Bei einem sogenannten Einstückbecken aus glasfaserverstärktem Kunststoff oder Polyester ist die Form des Schwimmbeckens festgelegt. Die Bauzeit dieser Poolart reduziert sich auf ein Minimum. Da das Becken in einem Stück angeliefert wird, muss dieses nur noch in die entsprechende Baugrube eingesetzt werden. Im Gegenzug sind Transportkosten für diesen Swimmingpool jedoch vergleichsweise hoch. Diese Becken kosten mindestens 5.000 Euro, zuzüglich aller Montagekosten. Wer beispielsweise ein rechteckiges Becken mit einer Bahnlänge von bis zu neun Metern wünscht, muss einen Anschaffungspreis von rund 10.000 Euro in Kauf nehmen.
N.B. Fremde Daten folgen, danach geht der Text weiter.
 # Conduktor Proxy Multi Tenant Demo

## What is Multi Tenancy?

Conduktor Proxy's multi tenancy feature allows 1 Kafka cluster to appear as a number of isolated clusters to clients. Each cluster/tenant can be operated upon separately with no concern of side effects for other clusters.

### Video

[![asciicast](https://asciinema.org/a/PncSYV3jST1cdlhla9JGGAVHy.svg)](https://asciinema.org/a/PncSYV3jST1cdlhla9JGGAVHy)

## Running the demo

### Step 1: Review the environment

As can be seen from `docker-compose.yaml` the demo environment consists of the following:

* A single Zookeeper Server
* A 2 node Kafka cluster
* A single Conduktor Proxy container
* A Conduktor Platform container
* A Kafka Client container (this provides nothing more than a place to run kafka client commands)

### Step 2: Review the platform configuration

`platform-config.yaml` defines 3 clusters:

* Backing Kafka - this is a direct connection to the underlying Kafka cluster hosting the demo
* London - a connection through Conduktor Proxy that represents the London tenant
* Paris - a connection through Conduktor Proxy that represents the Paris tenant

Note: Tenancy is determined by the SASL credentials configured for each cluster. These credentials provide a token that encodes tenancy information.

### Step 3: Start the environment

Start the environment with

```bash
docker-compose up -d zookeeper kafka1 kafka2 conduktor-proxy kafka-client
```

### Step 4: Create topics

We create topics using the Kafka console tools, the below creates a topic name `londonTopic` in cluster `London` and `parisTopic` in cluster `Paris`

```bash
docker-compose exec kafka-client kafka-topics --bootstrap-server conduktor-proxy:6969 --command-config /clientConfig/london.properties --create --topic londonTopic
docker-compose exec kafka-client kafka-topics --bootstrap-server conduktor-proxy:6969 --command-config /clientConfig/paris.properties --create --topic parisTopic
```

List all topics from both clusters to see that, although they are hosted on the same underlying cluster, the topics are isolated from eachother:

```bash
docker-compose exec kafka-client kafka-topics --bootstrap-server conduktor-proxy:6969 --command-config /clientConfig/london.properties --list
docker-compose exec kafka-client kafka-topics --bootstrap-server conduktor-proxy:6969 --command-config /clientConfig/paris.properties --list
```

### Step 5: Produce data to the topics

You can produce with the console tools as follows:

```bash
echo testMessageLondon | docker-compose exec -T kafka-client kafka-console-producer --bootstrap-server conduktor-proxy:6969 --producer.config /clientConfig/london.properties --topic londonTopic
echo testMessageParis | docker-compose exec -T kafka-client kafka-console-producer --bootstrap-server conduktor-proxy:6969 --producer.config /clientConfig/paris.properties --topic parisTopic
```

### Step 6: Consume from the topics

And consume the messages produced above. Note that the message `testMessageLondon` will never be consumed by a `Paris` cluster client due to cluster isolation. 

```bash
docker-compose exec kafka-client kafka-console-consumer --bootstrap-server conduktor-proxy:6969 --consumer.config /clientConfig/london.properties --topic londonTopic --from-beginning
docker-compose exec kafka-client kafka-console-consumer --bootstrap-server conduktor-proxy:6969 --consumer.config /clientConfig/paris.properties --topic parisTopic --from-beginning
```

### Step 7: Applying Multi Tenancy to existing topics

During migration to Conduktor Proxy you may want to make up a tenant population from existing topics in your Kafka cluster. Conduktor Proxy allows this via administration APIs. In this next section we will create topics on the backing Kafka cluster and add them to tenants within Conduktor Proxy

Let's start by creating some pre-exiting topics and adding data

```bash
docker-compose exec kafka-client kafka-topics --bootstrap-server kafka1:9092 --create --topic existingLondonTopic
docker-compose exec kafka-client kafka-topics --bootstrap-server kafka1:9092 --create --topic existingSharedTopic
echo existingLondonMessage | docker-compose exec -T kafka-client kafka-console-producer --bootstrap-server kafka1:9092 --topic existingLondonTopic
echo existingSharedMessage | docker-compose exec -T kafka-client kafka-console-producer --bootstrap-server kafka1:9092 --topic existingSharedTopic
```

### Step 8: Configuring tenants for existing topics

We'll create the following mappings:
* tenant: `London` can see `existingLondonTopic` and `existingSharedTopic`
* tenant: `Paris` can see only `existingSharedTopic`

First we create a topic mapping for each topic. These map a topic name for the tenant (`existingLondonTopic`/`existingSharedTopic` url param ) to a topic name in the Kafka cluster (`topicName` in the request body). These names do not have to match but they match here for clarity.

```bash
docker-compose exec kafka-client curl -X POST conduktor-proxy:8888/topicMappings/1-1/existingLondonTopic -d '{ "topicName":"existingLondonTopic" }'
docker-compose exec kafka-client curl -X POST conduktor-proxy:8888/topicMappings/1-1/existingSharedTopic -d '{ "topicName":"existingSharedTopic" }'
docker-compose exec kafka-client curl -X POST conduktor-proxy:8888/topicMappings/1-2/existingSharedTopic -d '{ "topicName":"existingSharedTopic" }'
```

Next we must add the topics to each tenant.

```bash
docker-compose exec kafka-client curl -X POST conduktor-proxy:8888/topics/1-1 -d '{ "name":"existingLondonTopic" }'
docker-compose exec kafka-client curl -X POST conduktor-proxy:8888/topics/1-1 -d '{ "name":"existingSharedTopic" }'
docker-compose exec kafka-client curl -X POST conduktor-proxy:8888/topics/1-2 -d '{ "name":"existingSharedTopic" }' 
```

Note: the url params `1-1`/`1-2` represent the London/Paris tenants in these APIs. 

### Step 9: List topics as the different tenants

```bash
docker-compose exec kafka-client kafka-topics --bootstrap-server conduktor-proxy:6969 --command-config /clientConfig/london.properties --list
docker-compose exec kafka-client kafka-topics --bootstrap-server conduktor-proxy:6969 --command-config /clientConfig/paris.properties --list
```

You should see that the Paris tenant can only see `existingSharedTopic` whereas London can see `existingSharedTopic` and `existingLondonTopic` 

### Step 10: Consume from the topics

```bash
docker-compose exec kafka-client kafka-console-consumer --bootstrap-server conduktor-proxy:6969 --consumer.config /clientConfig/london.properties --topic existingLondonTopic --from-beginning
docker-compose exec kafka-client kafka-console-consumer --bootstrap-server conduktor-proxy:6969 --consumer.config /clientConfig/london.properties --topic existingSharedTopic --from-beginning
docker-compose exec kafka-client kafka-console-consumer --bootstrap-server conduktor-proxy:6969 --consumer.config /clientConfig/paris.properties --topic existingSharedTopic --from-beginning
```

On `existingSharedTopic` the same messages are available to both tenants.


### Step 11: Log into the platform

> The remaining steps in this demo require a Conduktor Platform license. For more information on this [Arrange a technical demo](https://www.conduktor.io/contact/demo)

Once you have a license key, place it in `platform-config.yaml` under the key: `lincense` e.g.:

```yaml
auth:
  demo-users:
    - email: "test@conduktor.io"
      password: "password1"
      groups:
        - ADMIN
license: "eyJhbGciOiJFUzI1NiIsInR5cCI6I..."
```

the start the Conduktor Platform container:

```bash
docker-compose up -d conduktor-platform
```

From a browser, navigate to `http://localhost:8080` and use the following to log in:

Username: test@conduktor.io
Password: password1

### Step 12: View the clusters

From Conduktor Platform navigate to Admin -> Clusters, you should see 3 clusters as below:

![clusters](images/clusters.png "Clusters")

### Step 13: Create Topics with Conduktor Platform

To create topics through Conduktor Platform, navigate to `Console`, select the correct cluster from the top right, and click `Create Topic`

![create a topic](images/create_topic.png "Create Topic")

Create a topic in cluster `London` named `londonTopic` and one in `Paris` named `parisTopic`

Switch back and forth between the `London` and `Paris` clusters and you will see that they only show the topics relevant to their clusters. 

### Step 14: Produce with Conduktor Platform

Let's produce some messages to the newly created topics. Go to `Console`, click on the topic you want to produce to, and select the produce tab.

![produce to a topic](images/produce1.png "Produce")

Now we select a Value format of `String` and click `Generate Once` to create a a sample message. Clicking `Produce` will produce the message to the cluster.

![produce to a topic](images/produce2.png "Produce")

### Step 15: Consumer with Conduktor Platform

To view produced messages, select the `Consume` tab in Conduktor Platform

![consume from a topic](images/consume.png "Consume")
Besonderheiten von betonierten Schwimmbecken

Soll ein Swimmingpool aus Beton gegossen werden, sind der Größe und Formgebung nur wenige Grenzen gesetzt. Diese solide Bauweise garantiert eine lange Haltbarkeit des Pools. Da der Einbau dieses Modells jedoch eines hohen Aufwands bedarf, sind die Arbeitskosten auch relativ hoch. Das betonierte Becken wird zumeist mit einem keramischen Beleg oder einer Folie ausgekleidet. Wer dieses Schwimmbecken von einer Fachfirma bauen lassen möchte, muss mit einem Preis von mindestens 25.000 Euro rechnen.

Was ist ein gemauerter Pool?

Diese Pools werden aus Styroporbausteinen oder Schalsteinen erbaut. Nachdem alle Steine auf einer Bodenplatte gemauert wurden, werden diese daraufhin mit Beton ausgegossen. Im Anschluss folgt die Auskleidung des Pools mit einer Folie. Die Kosten für einen Pool in dieser Form belaufen sich auf rund 25.000 bis 30.000 Euro. Wer den gemauerten Pool in Eigenleistung erbaut, muss ein Budget von rund 10.000 Euro einplanen.

Vorteile eines Edelstahlbeckens

Einstückbecken aus Edelstahl sind eine besonders elegante, jedoch auch kostenintensive Methode. Neben dem edlen Design punkten die Schwimmbecken mit einer besonders kurzen Aufwärmzeit des Wassers. Doch dieser Bade-Luxus kostet viel Geld. Das Minimum für ein Edelstahlbecken wird mit 30.000 Euro angesetzt.

Naturbelassenes Badevergnügen im Schwimmteich

Ein Naturteich ist eine Alternative zum klassischen Pool. Doch wer wirklich in einem Badeteich schwimmen möchte, muss natürlich auch genügend Platz einplanen. Laufende Kosten halten sich bei einem Schwimmteich in Grenzen. Denn im Optimalfall erhält sich das Ökosystem von selbst. Soll ein Fachmann die Erfrischungs-Oase einbauen, ist ein Budget von etwa 10.000 Euro realistisch. Alternativ können Hobby-Handwerker mit einem Pooleinbau in Eigenleistung jede Menge Geld sparen.